§ **WORK TO COMPLETE**: Go line by line through the data below and work out how many lines contain "mathrm"; the answer is that number alone.

Stored data entries:

--*--

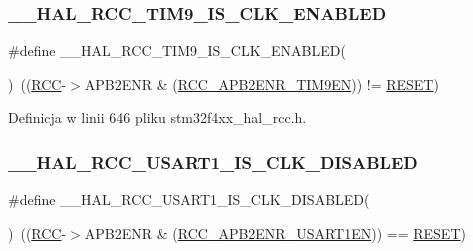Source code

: \subsubsection{\texorpdfstring{\+\_\+\+\_\+\+H\+A\+L\+\_\+\+R\+C\+C\+\_\+\+T\+I\+M9\+\_\+\+I\+S\+\_\+\+C\+L\+K\+\_\+\+E\+N\+A\+B\+L\+ED}{\_\_HAL\_RCC\_TIM9\_IS\_CLK\_ENABLED}}
{\footnotesize\ttfamily \#define \+\_\+\+\_\+\+H\+A\+L\+\_\+\+R\+C\+C\+\_\+\+T\+I\+M9\+\_\+\+I\+S\+\_\+\+C\+L\+K\+\_\+\+E\+N\+A\+B\+L\+ED(\begin{DoxyParamCaption}{ }\end{DoxyParamCaption})~((\hyperlink{group___peripheral__declaration_ga74944438a086975793d26ae48d5882d4}{R\+CC}-\/$>$A\+P\+B2\+E\+NR \& (\hyperlink{group___peripheral___registers___bits___definition_ga987ebd8255dc8f9c09127e1d608d1065}{R\+C\+C\+\_\+\+A\+P\+B2\+E\+N\+R\+\_\+\+T\+I\+M9\+EN})) != \hyperlink{group___exported__types_gga89136caac2e14c55151f527ac02daaffa589b7d94a3d91d145720e2fed0eb3a05}{R\+E\+S\+ET})}



Definicja w linii 646 pliku stm32f4xx\+\_\+hal\+\_\+rcc.\+h.

\mbox{\label{group___r_c_c___a_p_b2___peripheral___clock___enable___disable___status_ga22c9d59ac6062298a71eed0d6a4a9afd}} 
\subsubsection{\texorpdfstring{\+\_\+\+\_\+\+H\+A\+L\+\_\+\+R\+C\+C\+\_\+\+U\+S\+A\+R\+T1\+\_\+\+I\+S\+\_\+\+C\+L\+K\+\_\+\+D\+I\+S\+A\+B\+L\+ED}{\_\_HAL\_RCC\_USART1\_IS\_CLK\_DISABLED}}
{\footnotesize\ttfamily \#define \+\_\+\+\_\+\+H\+A\+L\+\_\+\+R\+C\+C\+\_\+\+U\+S\+A\+R\+T1\+\_\+\+I\+S\+\_\+\+C\+L\+K\+\_\+\+D\+I\+S\+A\+B\+L\+ED(\begin{DoxyParamCaption}{ }\end{DoxyParamCaption})~((\hyperlink{group___peripheral__declaration_ga74944438a086975793d26ae48d5882d4}{R\+CC}-\/$>$A\+P\+B2\+E\+NR \& (\hyperlink{group___peripheral___registers___bits___definition_ga4666bb90842e8134b32e6a34a0f165f3}{R\+C\+C\+\_\+\+A\+P\+B2\+E\+N\+R\+\_\+\+U\+S\+A\+R\+T1\+EN})) == \hyperlink{group___exported__types_gga89136caac2e14c55151f527ac02daaffa589b7d94a3d91d145720e2fed0eb3a05}{R\+E\+S\+ET})}



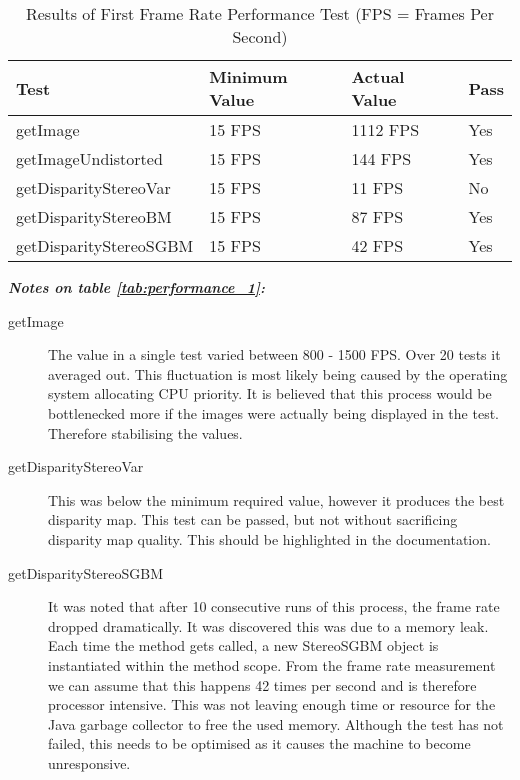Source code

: \begin{table}[h]
\centering
\small
\begin{tabular}{llll}
\hline
\textbf{Test} & \textbf{Minimum Value} & \textbf{Actual Value} & \textbf{Pass}
\\ \hline
getImage                  & 15 FPS                 & 1112 FPS            & Yes           \\ 
getImageUndistorted       & 15 FPS                 & 144 FPS             & Yes           \\ 
getDisparityStereoVar     & 15 FPS                 & 11 FPS              & No            \\ 
getDisparityStereoBM      & 15 FPS                 & 87 FPS              & Yes           \\ 
getDisparityStereoSGBM    & 15 FPS                 & 42 FPS              & Yes           \\ \hline
\end{tabular}
\caption{Results of First Frame Rate Performance Test (FPS = Frames Per Second)\protect {\label{tab:performance_1}}}
\end{table}

\textbf{\textit{Notes on table \ref{tab:performance_1}:}}
\begin{description}
	\item[getImage] The value in a single test varied between 800 - 1500 FPS.
	Over 20 tests it averaged out.
	This fluctuation is most likely being caused by the operating system allocating CPU priority.
	It is believed that this process would be bottlenecked more if the images were actually being displayed in the test.
	Therefore stabilising the values.
	\item[getDisparityStereoVar] This was below the minimum required value, however it produces the best disparity map.
	This test can be passed, but not without sacrificing disparity map quality.
	This should be highlighted in the documentation.
	\item[getDisparityStereoSGBM] It was noted that after 10 consecutive runs of this process, the frame rate dropped dramatically.
	It was discovered this was due to a memory leak.
	Each time the method  gets called, a new StereoSGBM object is instantiated within the method scope. From the frame rate measurement we can assume that this happens 42 times per second and is therefore processor intensive. This was not leaving enough time or resource for the Java garbage collector to free the used memory. Although the test has not failed, this needs to be optimised as it causes the machine to become unresponsive.
	
\end{description}
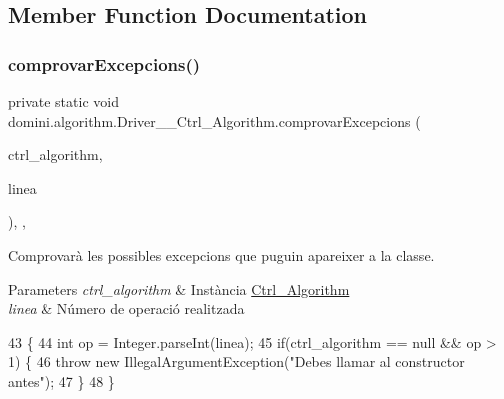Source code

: \subsection{Member Function Documentation}
\mbox{\label{classdomini_1_1algorithm_1_1Driver____Ctrl__Algorithm_a38ad7761ecde80325d83ce2d2597a61b}} 
\subsubsection{\texorpdfstring{comprovar\+Excepcions()}{comprovarExcepcions()}}
{\footnotesize\ttfamily private static void domini.\+algorithm.\+Driver\+\_\+\+\_\+\+Ctrl\+\_\+\+Algorithm.\+comprovar\+Excepcions (\begin{DoxyParamCaption}\item[{\hyperlink{classdomini_1_1algorithm_1_1Ctrl__Algorithm}{Ctrl\+\_\+\+Algorithm}}]{ctrl\+\_\+algorithm,  }\item[{String}]{linea }\end{DoxyParamCaption})\hspace{0.3cm}{\ttfamily [inline]}, {\ttfamily [static]}, {\ttfamily [private]}}



Comprovarà les possibles excepcions que puguin apareixer a la classe. 


\begin{DoxyParams}{Parameters}
{\em ctrl\+\_\+algorithm} & Instància \hyperlink{classdomini_1_1algorithm_1_1Ctrl__Algorithm}{Ctrl\+\_\+\+Algorithm} \\
\hline
{\em linea} & Número de operació realitzada \\
\hline
\end{DoxyParams}

\begin{DoxyCode}
43                                                                                         \{
44         \textcolor{keywordtype}{int} op = Integer.parseInt(linea);
45         \textcolor{keywordflow}{if}(ctrl\_algorithm == null && op > 1) \{
46             \textcolor{keywordflow}{throw} \textcolor{keyword}{new} IllegalArgumentException(\textcolor{stringliteral}{"Debes llamar al constructor antes"});
47         \}
48     \}
\end{DoxyCode}
\mbox{\label{classdomini_1_1algorithm_1_1Driver____Ctrl__Algorithm_a2aa6a8b8f8c0c991a11b30e2bd1f244e}} 
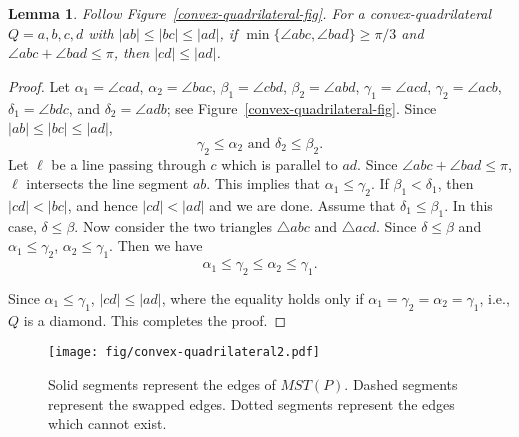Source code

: \documentclass[11pt,a4paper]{article}
\newtheorem{lemma}{Lemma}
\begin{document}
\begin{lemma}
\label{convex-quadrilateral-lemma}
Follow Figure~\ref{convex-quadrilateral-fig}. For a convex-quadrilateral $Q=a,b,c,d$ with $|ab|\le|bc|\le|ad|$, if  $\min\{\angle abc, \angle bad\}\ge \pi/3$ and $\angle abc + \angle bad \le \pi$, then $|cd|\le |ad|$.
\end{lemma}
\begin{proof}
 Let $\alpha_1=\angle cad$, $\alpha_2=\angle bac$, $\beta_1=\angle cbd$, $\beta_2=\angle abd$, $\gamma_1=\angle acd$, $\gamma_2=\angle acb$, $\delta_1=\angle bdc$, and $\delta_2=\angle adb$; see Figure~\ref{convex-quadrilateral-fig}. Since $|ab|\le|bc|\le |ad|$, $$\gamma_2\le \alpha_2\text{ and }\delta_2\le \beta_2.$$ Let $\ell$ be a line passing through $c$ which is parallel to $ad$. Since $\angle abc + \angle bad \le \pi$, $\ell$ intersects the line segment $ab$. This implies that $\alpha_1\le \gamma_2$. If $\beta_1<\delta_1$, then $|cd|<|bc|$, and hence $|cd|<|ad|$ and we are done. Assume that $\delta_1\le \beta_1$. In this case, $\delta\le \beta$. Now consider the two triangles $\bigtriangleup abc$ and $\bigtriangleup acd$. Since $\delta\le \beta$ and $\alpha_1\le\gamma_2$, $\alpha_2\le \gamma_1$. Then we have $$\alpha_1\le \gamma_2\le \alpha_2\le\gamma_1.$$

Since $\alpha_1\le\gamma_1$, $|cd|\le |ad|$, where the equality holds only if $\alpha_1= \gamma_2= \alpha_2=\gamma_1$, i.e., $Q$ is a diamond. This completes the proof.
\end{proof}

\begin{figure}[htb]
  \centering
  \texttt{[image: fig/convex-quadrilateral2.pdf]}
  \caption{Solid segments represent the edges of $MST(P)$. Dashed segments represent the swapped edges. Dotted segments represent the edges which cannot exist.}
\label{degree8-fig}
\end{figure}
\end{document}
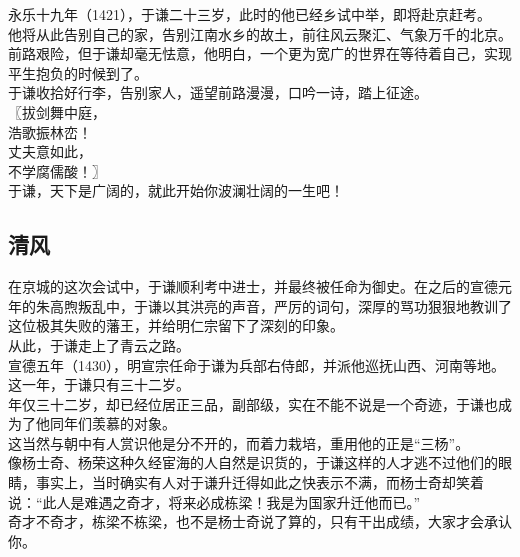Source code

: \begin{multicols}{\theparacolNo}
永乐十九年（1421），于谦二十三岁，此时的他已经乡试中举，即将赴京赶考。\\

他将从此告别自己的家，告别江南水乡的故土，前往风云聚汇、气象万千的北京。\\

前路艰险，但于谦却毫无怯意，他明白，一个更为宽广的世界在等待着自己，实现平生抱负的时候到了。\\

于谦收拾好行李，告别家人，遥望前路漫漫，口吟一诗，踏上征途。\\

〖拔剑舞中庭，\\

浩歌振林峦！\\

丈夫意如此，\\

不学腐儒酸！〗\\

于谦，天下是广阔的，就此开始你波澜壮阔的一生吧！\\

\subsection{清风}
在京城的这次会试中，于谦顺利考中进士，并最终被任命为御史。在之后的宣德元年的朱高煦叛乱中，于谦以其洪亮的声音，严厉的词句，深厚的骂功狠狠地教训了这位极其失败的藩王，并给明仁宗留下了深刻的印象。\\

从此，于谦走上了青云之路。\\

宣德五年（1430），明宣宗任命于谦为兵部右侍郎，并派他巡抚山西、河南等地。这一年，于谦只有三十二岁。\\

年仅三十二岁，却已经位居正三品，副部级，实在不能不说是一个奇迹，于谦也成为了他同年们羡慕的对象。\\

这当然与朝中有人赏识他是分不开的，而着力栽培，重用他的正是“三杨”。\\

像杨士奇、杨荣这种久经宦海的人自然是识货的，于谦这样的人才逃不过他们的眼睛，事实上，当时确实有人对于谦升迁得如此之快表示不满，而杨士奇却笑着说：“此人是难遇之奇才，将来必成栋梁！我是为国家升迁他而已。”\\

奇才不奇才，栋梁不栋梁，也不是杨士奇说了算的，只有干出成绩，大家才会承认你。\\


\end{multicols}
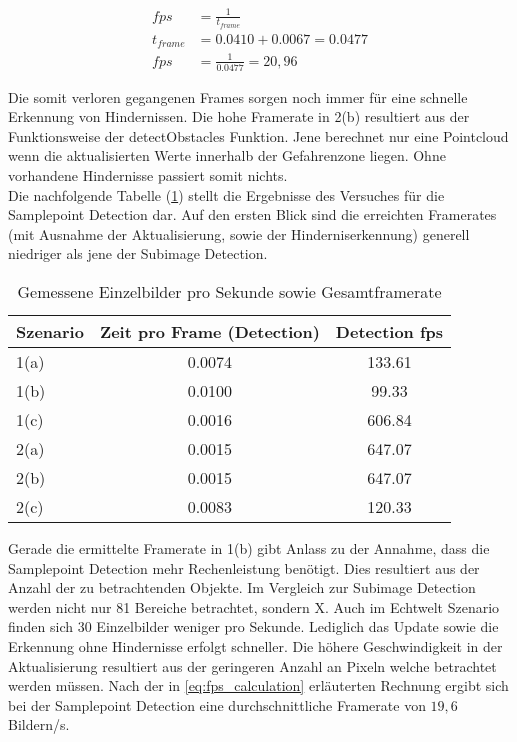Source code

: \begin{equation}
\label{eq:fps_calculation}
\begin{aligned}
	fps &= \frac{1}{t_{frame}}\\
	t_{frame} &= 0.0410 + 0.0067 = 0.0477\\
	fps &= \frac{1}{0.0477} = 20,96
\end{aligned}
\end{equation}

\noindent
Die somit verloren gegangenen Frames sorgen noch immer für eine schnelle Erkennung von Hindernissen. Die hohe Framerate in 2(b) resultiert aus der Funktionsweise der detectObstacles Funktion. Jene berechnet nur eine Pointcloud wenn die aktualisierten Werte innerhalb der Gefahrenzone liegen. Ohne vorhandene Hindernisse passiert somit nichts.\\

\noindent
Die nachfolgende Tabelle (\ref{tbl:samplepoint_framerate}) stellt die Ergebnisse des Versuches für die Samplepoint Detection dar. Auf den ersten Blick sind die erreichten Framerates (mit Ausnahme der Aktualisierung, sowie der Hinderniserkennung) generell niedriger als jene der Subimage Detection. 

\begin{table}[h]
\centering
\begin{tabular}{|l|c|c|}
\hline
Szenario & Zeit pro Frame (Detection) & Detection fps \\ \hline\hline
1(a)     & 0.0074           			  & 133.61         \\ \hline
1(b)     & 0.0100           			  & 99.33          \\ \hline
1(c)     & 0.0016           			  & 606.84         \\ \hline\hline
2(a)     & 0.0015           			  & 647.07         \\ \hline
2(b)     & 0.0015           		  	  & 647.07         \\ \hline
2(c)     & 0.0083           	 		  & 120.33         \\ \hline
\end{tabular}
\caption{Gemessene Einzelbilder pro Sekunde sowie Gesamtframerate}
\label{tbl:samplepoint_framerate}
\end{table}

\noindent
Gerade die ermittelte Framerate in 1(b) gibt Anlass zu der Annahme, dass die Samplepoint Detection mehr Rechenleistung benötigt. Dies resultiert aus der Anzahl der zu betrachtenden Objekte. Im Vergleich zur Subimage Detection werden nicht nur 81 Bereiche betrachtet, sondern X. Auch im Echtwelt Szenario finden sich 30 Einzelbilder weniger pro Sekunde. Lediglich das Update sowie die Erkennung ohne Hindernisse erfolgt schneller. Die höhere Geschwindigkeit in der Aktualisierung resultiert aus der geringeren Anzahl an Pixeln welche betrachtet werden müssen. Nach der in \ref{eq:fps_calculation} erläuterten Rechnung ergibt sich bei der Samplepoint Detection eine durchschnittliche Framerate von $19,6$ Bildern/s.

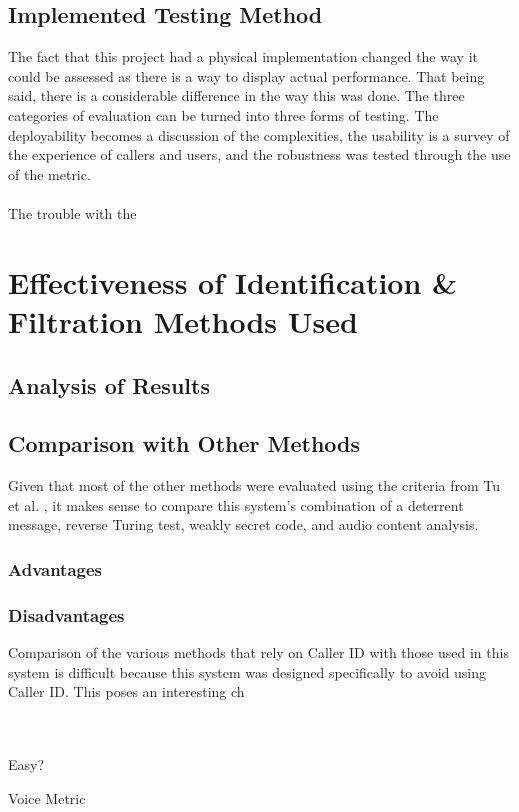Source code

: \documentclass[main.tex]{subfiles}
\begin{document}
\subsection{Implemented Testing Method}
The fact that this project had a physical implementation changed the way it could be assessed as there is a way to display actual performance. That being said, there is a considerable difference in the way this was done. The three categories of evaluation can be turned into three forms of testing. The deployability becomes a discussion of the complexities, the usability is a survey of the experience of callers and users, and the robustness was tested through the use of the metric.
\\\\
The trouble with the


\section{Effectiveness of Identification \& Filtration Methods Used}
\subsection{Analysis of Results}
\subsection{Comparison with Other Methods}
Given that most of the other methods were evaluated using the criteria from Tu et al. \cite{cisco}, it makes sense to compare this system's combination of a deterrent message, reverse Turing test, weakly secret code, and audio content analysis.


\subsubsection{Advantages}
\subsubsection{Disadvantages}

Comparison of the various methods that rely on Caller ID with those used in this system is difficult because this system was designed specifically to avoid using Caller ID. This poses an interesting ch

\hrulefill
\\\\

Easy?

Voice Metric
\end{document}
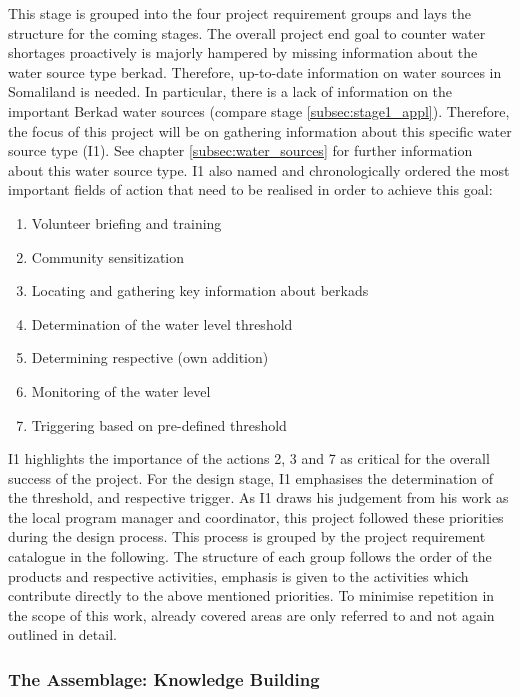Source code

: This stage is grouped into the four project requirement groups and lays the structure for the coming stages. The overall project end goal to counter water shortages proactively is majorly hampered by missing information about the water source type berkad. Therefore, up-to-date information on water sources in Somaliland is needed. In particular, there is a lack of information on the important Berkad water sources (compare stage \ref*{subsec:stage1_appl}). Therefore, the focus of this project will be on gathering information about this specific water source type (I1). See chapter \ref*{subsec:water_sources} for further information about this water source type. I1 also named and chronologically ordered the most important fields of action that need to be realised in order to achieve this goal:

\begin{enumerate}
    \item Volunteer briefing and training
    \item Community sensitization
    \item Locating and gathering key information about berkads
    \item Determination of the water level threshold 
    \item Determining respective  (own addition)
    \item Monitoring of the water level
    \item Triggering  based on pre-defined threshold    
\end{enumerate}

I1 highlights the importance of the actions 2, 3 and 7 as critical for the overall success of the project. For the design stage, I1 emphasises the determination of the threshold,  and respective trigger. As I1 draws his judgement from his work as the local program manager and coordinator, this project followed these priorities during the design process. This process is grouped by the project requirement catalogue in the following. The structure of each group follows the order of the products and respective activities, emphasis is given to the activities which contribute directly to the above mentioned priorities. To minimise repetition in the scope of this work, already covered areas are only referred to and not again outlined in detail. 

\subsubsection{The Assemblage: Knowledge Building}\label{subsubsec:assemblage}


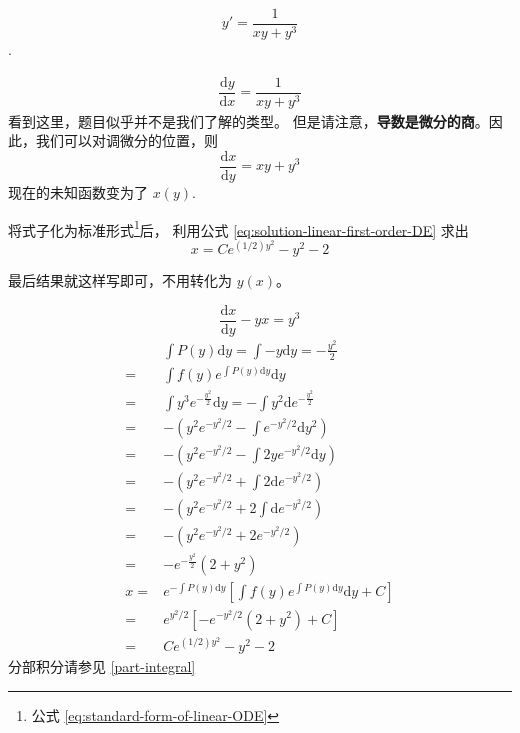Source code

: \begin{example}
    \[
        y' = \dfrac{1}{xy + y^3}
    \]
    \cite[page 143, pdf 154]{we}.

    \begin{align*}
        \dfrac{\mathrm{d}y}{\mathrm{d}x} = \dfrac{1}{xy + y^3}
    \end{align*}
    看到这里，题目似乎并不是我们了解的类型。
    但是请注意，\textbf{导数是微分的商}。因此，我们可以对调微分的位置，则
    \[
        \dfrac{\mathrm{d}x}{\mathrm{d}y} = {xy + y^3}
    \]
    现在的未知函数变为了 $x(y)$. 

    将式子化为标准形式\footnote{公式 \ref{eq:standard-form-of-linear-ODE}}后，
    利用公式 \ref{eq:solution-linear-first-order-DE} 求出
    \[
        x = C e^{(1/2) y^2} - y^2 - 2
    \]

    最后结果就这样写即可，不用转化为 $y(x)$。

    \begin{equation*}
        \dfrac{\mathrm{d}x}{\mathrm{d}y} - yx = y^3
    \end{equation*}
    \begin{align*}
         &\int {P(y)} \mathrm dy = \int {-y} \mathrm dy = -\frac{y^2}{2}\\
        =&\int f(y) e^{\int P(y) \mathrm dy} \mathrm dy \\
        =&\int y^3 e^{-\frac{y^2}{2}} \mathrm dy = -\int y^2 \mathrm d e^{-\frac{y^2}{2}} \\
        =&-\left(y^2 e^{-y^2/2} - \int e^{-y^2/2} \mathrm dy^2\right)\\
        =&-\left(y^2 e^{-y^2/2} - \int 2y e^{-y^2/2} \mathrm dy\right)\\
        =&-\left(y^2 e^{-y^2/2} + \int 2 \mathrm de^{-y^2/2}\right)\\
        =&-\left(y^2 e^{-y^2/2} + 2\int \mathrm de^{-y^2/2}\right)\\
        =&-\left(y^2 e^{-y^2/2} + 2e^{-y^2/2}\right)\\
        =&-e^{-\frac{y^2}{2}} (2 + y^2)\\
        x=&e^{-\int P(y) \mathrm dy} \left[\int f(y) e^{\int P(y) \mathrm dy} \mathrm dy + C\right] \\
        =&e^{y^2/2} \left[-e^{-y^2/2}\left(2+y^2\right) + C\right] \\
        =& C e^{(1/2) y^2} - y^2 - 2
    \end{align*}
    分部积分请参见 \ref{part-integral}
\end{example}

--*--

§ **RESULT FOR THIS EXERCISE**: 11